The leading cryptocurrency rises at the same time as the gold rises. The turbulence in the global markets has reached a peak, and investors are interested in defensive assets. Now no one needs to prove that bitcoin has become such a defensive asset, along with gold, but not on an equal footing so far. While gold rose to a record high of $1,938, breaking the record in 2011, then BTC grew less noticeably, by 4.7% per day. But in any case, bitcoin is seen as an equal asset in the investment portfolio. More traders are interested in it, and experienced investors state that BTC should be kept in the portfolio.
It is a crypto community that has talked about bitcoin as about digital gold for years. But recently serious experts, for example, on Bloomberg, started talking about this. In particular, they noted that the volatility of BTC has decreased significantly and this is because investors are buying it as a defensive asset.
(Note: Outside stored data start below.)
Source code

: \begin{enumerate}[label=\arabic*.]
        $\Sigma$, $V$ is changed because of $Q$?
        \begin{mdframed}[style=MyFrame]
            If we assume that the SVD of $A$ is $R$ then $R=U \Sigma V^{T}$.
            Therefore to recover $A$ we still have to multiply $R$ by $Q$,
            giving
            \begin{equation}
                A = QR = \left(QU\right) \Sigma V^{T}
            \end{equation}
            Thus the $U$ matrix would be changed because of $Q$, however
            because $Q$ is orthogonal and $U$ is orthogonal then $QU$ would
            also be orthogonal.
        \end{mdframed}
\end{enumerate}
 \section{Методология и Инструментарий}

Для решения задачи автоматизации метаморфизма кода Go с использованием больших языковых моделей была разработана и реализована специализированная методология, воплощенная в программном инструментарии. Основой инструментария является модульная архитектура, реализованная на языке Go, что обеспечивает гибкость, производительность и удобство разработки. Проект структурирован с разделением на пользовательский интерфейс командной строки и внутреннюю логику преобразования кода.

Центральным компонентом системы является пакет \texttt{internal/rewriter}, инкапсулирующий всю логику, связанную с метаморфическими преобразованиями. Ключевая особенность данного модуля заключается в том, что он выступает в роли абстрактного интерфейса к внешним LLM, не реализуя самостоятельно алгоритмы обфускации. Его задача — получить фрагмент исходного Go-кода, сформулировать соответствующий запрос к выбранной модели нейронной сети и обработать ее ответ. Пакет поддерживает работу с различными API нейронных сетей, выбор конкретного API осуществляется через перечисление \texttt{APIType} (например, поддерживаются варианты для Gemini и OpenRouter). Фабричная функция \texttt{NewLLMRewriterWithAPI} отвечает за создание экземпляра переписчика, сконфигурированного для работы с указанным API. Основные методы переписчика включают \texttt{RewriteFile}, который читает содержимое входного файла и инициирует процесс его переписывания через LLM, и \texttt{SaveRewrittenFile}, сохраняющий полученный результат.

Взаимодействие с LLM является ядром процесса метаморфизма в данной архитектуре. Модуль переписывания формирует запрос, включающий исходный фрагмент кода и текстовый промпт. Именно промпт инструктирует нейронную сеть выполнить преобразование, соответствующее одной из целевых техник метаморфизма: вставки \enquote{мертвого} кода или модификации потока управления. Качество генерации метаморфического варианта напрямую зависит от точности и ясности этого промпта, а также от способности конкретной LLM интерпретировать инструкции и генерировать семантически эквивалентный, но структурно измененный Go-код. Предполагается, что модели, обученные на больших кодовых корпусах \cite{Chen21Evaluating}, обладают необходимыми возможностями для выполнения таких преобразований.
Also, interest in BTC futures is constantly growing.
The current growth of BTC is associated with geopolitical instability, the aggravation of US-China relations, the growing influence of Russia in the world, and the super-soft monetary policy of the US and the EU. In this case, the rise of bitcoin will continue, because the consequences of quantitative easing are just beginning to appear, and stability in world markets is unlikely to be established in the close future. BTC will rise to at least $12K, according to technical analysts.
Simultaneously with the first cryptocurrency, the second cryptocurrency is also rising, and even at a faster pace. This is connected with the rise of miners’ income in recent months. For example, in July, miners’ income grew by 60% compared to the previous month, according to the Sparkpool mining pool. But it is Ethereum 2.0 ahead with the change of consensus from Proof-of-Work to Proof-of-Stake. Under these conditions, investing in ETH as in digital silver is now risky. But the rise of BTC by 20-40% is possible.
On the other hand, skeptics are confident that there will be no bitcoin rally. And now is the time to take profits and sell the asset. Many investors do this. Market analytics service for bitcoin and digital asset investors Glassnode tweeted that after the BTC price spike, there is the largest flow of bitcoins to exchanges in the past three months.
#Bitcoin inflows into centralized exchanges have started to significantly increase.
We are currently seeing the largest hourly net flow spike (24h MA) in over three months.
— glassnode (@glassnode) July 27, 2020
But most of the statements are in favor of the further rise of BTC. There are fundamental factors for this. For example, on July 23, US national banks are allowed to store digital assets, this will attract institutional investors for sure.